### WHAT THIS TASK INVOLVES
Please return all lines of the data below containing the string "though".

### DATA FOR THIS EXERCISE

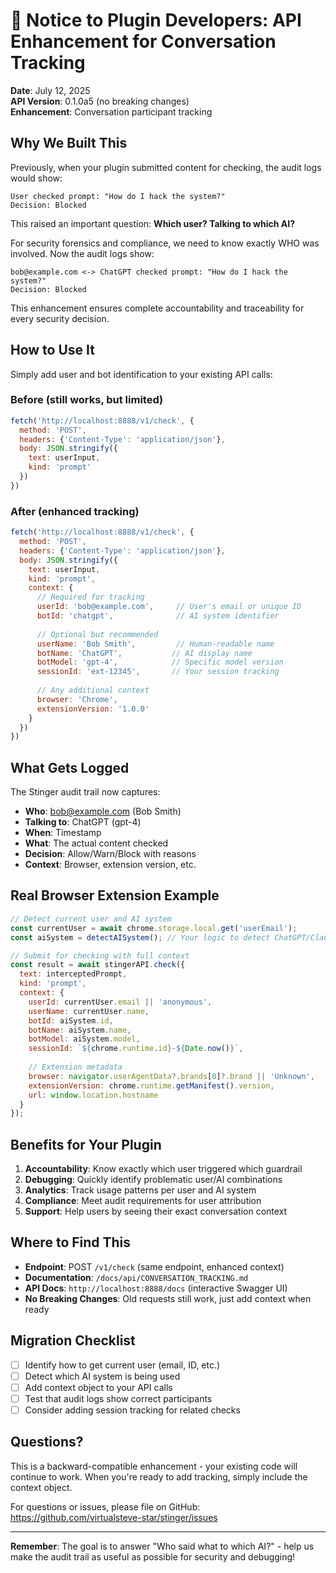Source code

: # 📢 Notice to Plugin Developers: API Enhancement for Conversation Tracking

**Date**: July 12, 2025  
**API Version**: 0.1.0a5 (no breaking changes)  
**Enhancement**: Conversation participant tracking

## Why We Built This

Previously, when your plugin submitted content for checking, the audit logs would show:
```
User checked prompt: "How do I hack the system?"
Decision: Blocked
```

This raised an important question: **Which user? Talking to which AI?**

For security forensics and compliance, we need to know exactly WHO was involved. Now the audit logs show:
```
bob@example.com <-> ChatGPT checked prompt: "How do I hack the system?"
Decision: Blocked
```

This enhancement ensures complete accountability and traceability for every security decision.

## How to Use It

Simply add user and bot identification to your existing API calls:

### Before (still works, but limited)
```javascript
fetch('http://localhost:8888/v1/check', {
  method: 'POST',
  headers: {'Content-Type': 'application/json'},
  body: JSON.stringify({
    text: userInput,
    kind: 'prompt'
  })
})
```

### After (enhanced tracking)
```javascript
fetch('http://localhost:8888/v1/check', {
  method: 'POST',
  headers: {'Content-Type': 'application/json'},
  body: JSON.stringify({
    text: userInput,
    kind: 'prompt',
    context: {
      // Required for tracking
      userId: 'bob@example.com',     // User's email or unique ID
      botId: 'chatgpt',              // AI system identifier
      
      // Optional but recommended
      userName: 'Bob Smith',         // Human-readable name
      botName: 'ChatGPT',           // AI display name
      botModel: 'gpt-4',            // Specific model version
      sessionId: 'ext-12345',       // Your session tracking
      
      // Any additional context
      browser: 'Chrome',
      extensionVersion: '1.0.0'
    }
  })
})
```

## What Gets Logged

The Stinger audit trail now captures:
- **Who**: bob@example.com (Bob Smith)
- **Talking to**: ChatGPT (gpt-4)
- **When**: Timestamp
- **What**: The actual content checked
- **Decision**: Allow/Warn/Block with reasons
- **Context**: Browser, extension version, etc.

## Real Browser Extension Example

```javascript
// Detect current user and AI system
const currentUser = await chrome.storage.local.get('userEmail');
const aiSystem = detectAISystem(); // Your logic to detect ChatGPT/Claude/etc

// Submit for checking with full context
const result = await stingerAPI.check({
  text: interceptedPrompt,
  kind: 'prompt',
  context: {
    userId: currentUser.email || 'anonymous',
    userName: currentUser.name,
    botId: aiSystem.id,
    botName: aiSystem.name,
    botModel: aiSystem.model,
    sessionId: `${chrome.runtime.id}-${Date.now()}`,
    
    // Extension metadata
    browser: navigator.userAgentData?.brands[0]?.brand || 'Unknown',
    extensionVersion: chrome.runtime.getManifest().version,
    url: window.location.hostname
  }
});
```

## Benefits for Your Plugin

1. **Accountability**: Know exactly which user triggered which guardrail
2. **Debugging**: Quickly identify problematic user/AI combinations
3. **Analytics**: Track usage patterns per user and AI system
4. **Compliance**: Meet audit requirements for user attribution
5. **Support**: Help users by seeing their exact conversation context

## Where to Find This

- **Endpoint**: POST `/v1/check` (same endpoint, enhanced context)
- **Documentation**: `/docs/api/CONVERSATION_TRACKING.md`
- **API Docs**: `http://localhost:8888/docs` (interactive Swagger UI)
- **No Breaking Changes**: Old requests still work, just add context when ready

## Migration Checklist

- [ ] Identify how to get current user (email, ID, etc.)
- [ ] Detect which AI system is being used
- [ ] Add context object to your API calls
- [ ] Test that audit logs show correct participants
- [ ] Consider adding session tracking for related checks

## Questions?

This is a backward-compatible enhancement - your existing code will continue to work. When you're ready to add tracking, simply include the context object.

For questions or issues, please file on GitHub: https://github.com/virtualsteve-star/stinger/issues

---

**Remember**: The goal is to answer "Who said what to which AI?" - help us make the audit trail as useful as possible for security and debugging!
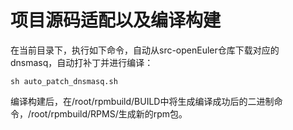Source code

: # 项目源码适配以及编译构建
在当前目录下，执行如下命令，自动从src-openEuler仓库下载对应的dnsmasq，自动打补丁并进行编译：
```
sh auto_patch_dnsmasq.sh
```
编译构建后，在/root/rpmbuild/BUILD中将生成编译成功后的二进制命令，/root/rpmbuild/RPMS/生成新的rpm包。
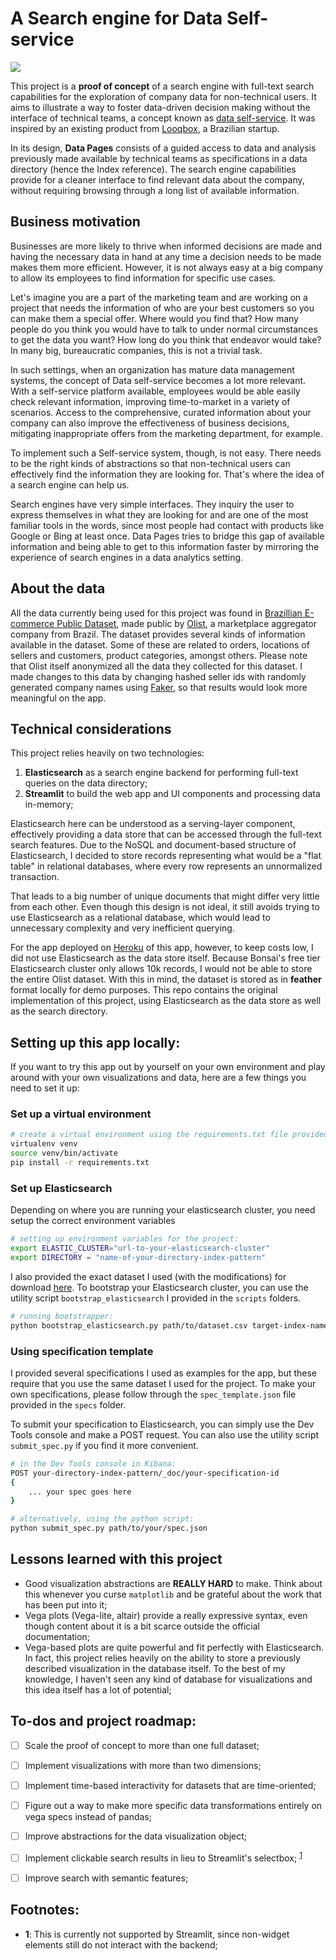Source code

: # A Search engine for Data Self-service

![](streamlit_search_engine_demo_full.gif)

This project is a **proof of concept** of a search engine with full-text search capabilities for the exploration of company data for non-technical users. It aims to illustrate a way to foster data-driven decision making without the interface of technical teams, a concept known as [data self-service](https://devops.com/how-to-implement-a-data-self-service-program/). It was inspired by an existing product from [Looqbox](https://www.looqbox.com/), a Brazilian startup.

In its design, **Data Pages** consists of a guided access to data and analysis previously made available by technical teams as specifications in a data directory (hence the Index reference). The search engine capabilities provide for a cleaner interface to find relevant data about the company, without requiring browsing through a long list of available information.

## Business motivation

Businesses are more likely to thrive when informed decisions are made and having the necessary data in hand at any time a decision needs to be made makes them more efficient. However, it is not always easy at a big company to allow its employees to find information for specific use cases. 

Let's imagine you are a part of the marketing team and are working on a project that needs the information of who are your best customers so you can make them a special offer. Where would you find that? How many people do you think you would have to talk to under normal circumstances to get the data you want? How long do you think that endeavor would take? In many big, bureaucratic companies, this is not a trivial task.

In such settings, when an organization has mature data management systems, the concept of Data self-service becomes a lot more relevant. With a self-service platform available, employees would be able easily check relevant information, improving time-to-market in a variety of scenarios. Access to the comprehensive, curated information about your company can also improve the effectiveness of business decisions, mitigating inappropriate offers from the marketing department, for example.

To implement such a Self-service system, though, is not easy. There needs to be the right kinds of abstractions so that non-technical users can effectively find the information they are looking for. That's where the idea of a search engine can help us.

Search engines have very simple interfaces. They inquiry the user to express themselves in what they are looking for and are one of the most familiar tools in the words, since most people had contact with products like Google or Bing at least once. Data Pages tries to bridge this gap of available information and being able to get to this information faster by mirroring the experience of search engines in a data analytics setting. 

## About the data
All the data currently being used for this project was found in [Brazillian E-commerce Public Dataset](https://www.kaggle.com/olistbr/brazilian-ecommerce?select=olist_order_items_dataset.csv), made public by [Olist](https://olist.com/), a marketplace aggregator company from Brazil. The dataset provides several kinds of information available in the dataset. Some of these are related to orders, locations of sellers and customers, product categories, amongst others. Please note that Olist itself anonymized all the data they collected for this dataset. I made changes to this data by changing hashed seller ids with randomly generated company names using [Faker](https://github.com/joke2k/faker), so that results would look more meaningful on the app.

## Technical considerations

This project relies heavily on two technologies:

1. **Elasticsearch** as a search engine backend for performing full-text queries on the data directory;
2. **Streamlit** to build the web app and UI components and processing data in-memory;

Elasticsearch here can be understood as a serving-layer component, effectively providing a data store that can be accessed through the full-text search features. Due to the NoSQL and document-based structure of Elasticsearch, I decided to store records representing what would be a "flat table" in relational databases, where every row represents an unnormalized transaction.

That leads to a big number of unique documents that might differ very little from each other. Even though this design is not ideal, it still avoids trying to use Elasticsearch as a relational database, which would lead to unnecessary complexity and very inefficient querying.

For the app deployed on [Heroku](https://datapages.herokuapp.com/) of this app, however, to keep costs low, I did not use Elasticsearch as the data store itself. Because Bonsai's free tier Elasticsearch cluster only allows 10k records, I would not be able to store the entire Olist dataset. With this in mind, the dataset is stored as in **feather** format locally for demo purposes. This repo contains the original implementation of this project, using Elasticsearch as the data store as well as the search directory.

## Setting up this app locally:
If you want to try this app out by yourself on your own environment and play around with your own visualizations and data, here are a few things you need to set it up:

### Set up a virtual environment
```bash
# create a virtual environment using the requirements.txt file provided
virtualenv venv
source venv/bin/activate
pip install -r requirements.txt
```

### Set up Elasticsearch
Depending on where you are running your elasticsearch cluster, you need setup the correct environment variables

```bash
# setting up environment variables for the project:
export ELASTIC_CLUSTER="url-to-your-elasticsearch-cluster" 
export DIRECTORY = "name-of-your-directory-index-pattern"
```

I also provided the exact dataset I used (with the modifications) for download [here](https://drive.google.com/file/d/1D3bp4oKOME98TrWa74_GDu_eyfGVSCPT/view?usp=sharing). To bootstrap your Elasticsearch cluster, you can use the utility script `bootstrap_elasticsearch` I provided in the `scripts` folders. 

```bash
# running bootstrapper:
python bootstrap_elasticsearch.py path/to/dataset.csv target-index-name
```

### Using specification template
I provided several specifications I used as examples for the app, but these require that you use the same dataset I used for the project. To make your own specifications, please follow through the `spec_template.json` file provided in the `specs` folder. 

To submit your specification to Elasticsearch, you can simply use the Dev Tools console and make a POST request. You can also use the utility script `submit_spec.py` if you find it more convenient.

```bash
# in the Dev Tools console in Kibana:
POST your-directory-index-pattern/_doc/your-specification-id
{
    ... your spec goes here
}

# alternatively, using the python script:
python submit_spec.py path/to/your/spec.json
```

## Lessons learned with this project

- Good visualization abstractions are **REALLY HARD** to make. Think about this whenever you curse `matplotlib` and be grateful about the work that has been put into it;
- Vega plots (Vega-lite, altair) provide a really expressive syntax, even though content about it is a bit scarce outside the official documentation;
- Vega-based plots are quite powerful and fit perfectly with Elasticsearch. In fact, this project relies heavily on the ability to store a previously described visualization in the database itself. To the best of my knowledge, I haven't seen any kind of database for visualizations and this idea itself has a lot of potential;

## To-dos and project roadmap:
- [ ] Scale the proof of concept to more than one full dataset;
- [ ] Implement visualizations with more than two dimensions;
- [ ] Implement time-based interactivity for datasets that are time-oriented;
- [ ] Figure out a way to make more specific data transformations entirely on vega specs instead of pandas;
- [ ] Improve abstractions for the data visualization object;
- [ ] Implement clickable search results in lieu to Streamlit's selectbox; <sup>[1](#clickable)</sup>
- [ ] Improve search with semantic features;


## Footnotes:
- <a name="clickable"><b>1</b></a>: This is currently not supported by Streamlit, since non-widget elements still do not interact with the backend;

### EXPECTED ANSWER
To implement such a Self-service system, though, is not easy. There needs to be the right kinds of abstractions so that non-technical users can effectively find the information they are looking for. That's where the idea of a search engine can help us.
That leads to a big number of unique documents that might differ very little from each other. Even though this design is not ideal, it still avoids trying to use Elasticsearch as a relational database, which would lead to unnecessary complexity and very inefficient querying.
- Vega plots (Vega-lite, altair) provide a really expressive syntax, even though content about it is a bit scarce outside the official documentation;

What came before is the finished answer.